Oh, look, what's that?
That is #quality stuff
i’m fucking obsessed with this right now, so buckle in for a meta. a cool fun (horrible) thing about dean’s dialogue is that a good 90% of what comes out of his mouth is:
a pop culture reference (“you’re just gonna take some divine bong hit, and shazam, you’re roma downey?”)
references to real life phenomenon (“i don’t wanna wake up missing a kidney in a bathtub full of ice” “try new mexico, i hear he’s on a tortilla”)
these also often take the form of nicknames, and dean has a tendency to give people nicknames in general or call them something besides their given name, whether it’s affectionate or rude (“easy there, van damme” “so i’m girl interrupted” furthermore castiel = cas, ezekiel = zeke, etc, see also frequent use of “chucklehead” “asshat” and on the nicer/endearments end “buddy” “pal” “sunshine” etc)
an idiom (“a snowball’s chance” “if it smells like a duck…”)
slang (“drinking the koolaid” “jonesing for some hooch” not to mention the literal endless amount of words dean uses to refer to killing - gank, waste, juice, ice, etc)
a metaphor (“power up your batteries” “fly me back to my page on the calendar”)
a euphemism (“cloud seeding” “i’d have given you an hour alone with her first”)
sarcasm (his habit of replying “peachy” or “super” when asked how he is)
wordplay (see: the entire “vampirate” and “werepire” debacles)
completely nonsensical (guessing what happened to a magical artifact: “it was dug up by tomb raiders? it was seized by the king of the dead by warlords?”)
said at lightning speed - if you pay attention, dean actually talks a LOT, usually a mile a minute (this makes me feel a way when you recall his year of mutism at age 4 but that’s another post)
slang IN ANOTHER LANGUAGE (casual usage of “guano,” etc)
a lie, a deflection, a joke, etc
or worse, something dean’s NOT saying, deliberately, because he’s one of the most repressed people on earth
the end result of all this being:
think about this. there’s an ENTIRE SECTION on EVERY SINGLE EPISODE PAGE of the spn wiki devoted to JUST explaining dean’s pop culture references, because the average viewer won’t have seen everything he’s talking about either. they have a whole page for this called “hunter’s lingo,” but honestly, it’s not all hunters, just sam and dean’s fucking batshit communication style. even i don’t understand dean half the time.
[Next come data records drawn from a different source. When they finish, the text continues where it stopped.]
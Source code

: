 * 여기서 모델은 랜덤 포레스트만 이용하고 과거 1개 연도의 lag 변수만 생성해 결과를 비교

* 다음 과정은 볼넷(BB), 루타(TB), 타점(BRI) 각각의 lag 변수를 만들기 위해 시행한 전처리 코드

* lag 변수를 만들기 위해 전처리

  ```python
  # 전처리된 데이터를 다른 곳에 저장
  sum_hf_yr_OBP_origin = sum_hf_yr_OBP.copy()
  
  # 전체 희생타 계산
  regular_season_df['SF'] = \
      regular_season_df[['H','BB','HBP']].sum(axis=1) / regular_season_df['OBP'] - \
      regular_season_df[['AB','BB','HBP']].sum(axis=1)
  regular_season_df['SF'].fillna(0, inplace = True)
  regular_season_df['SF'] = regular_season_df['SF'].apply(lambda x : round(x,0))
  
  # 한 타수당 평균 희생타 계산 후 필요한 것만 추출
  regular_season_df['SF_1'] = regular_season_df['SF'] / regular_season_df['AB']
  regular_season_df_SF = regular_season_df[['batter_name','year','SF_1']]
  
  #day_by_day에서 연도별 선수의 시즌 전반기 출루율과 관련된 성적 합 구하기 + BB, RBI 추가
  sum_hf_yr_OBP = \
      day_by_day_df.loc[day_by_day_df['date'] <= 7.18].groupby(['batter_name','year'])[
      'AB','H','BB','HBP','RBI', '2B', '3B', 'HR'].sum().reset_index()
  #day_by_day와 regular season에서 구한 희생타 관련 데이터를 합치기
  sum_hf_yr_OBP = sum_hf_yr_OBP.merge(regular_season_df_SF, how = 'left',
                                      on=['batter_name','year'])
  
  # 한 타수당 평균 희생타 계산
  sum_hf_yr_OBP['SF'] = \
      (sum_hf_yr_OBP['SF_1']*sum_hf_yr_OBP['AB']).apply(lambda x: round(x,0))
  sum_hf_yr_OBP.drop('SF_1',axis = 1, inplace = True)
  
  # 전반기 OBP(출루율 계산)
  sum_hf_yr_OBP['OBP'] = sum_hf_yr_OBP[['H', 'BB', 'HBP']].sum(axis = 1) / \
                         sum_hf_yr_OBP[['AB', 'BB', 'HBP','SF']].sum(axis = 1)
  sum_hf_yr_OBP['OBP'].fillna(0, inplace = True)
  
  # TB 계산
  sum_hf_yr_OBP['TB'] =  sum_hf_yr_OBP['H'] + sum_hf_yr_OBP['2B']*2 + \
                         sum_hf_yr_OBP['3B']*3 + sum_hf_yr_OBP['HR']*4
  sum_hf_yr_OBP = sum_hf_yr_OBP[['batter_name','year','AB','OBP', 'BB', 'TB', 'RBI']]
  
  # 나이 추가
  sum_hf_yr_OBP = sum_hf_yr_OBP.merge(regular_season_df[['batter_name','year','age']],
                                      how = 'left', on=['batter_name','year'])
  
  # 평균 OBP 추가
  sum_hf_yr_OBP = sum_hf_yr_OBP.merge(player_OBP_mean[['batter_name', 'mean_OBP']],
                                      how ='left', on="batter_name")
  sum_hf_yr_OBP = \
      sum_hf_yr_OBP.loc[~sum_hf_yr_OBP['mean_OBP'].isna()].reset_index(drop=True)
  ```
SAM gets it, sam speaks it back to dean a lot in the early seasons, but that’s because sam and dean are 1. practically two halves of the same person 2. FREAKS. every time we get an episode that involves outsider POV is devoted to them going “what the fuck is WRONG with them?”
enter castiel. technically speaking, the show implies that angels are omnilingual. castiel should understand every language known to man, but knowing the meaning of words doesn’t help him understand the following:
pop culture references
references to real life phenomenon
nicknames
idioms
slang
metaphors
euphemisms
sarcasm
wordplay
you get the idea.
listen to me. look me in the eyes. castiel cannot understand a single fucking word that comes out of dean’s mouth. my guy laid a hand on dean winchester in hell and immediately fell in love with him and has no fucking idea what he’s talking about ever. because not only is dean winchester’s way of speaking CLINICALLY insane, and sometimes incomprehensible even to other human beings who are not sam, castiel is an angel, and someone prone to taking things even more literally than other angels do
go back and watch and watch seasons 4-5 especially. the reason cas does so much squinting and head tilting is because every time dean opens his mouth castiel has to open up his mental “dean winchester dictionary” and translate entire paragraphs on the fly, because again, dean never shuts up!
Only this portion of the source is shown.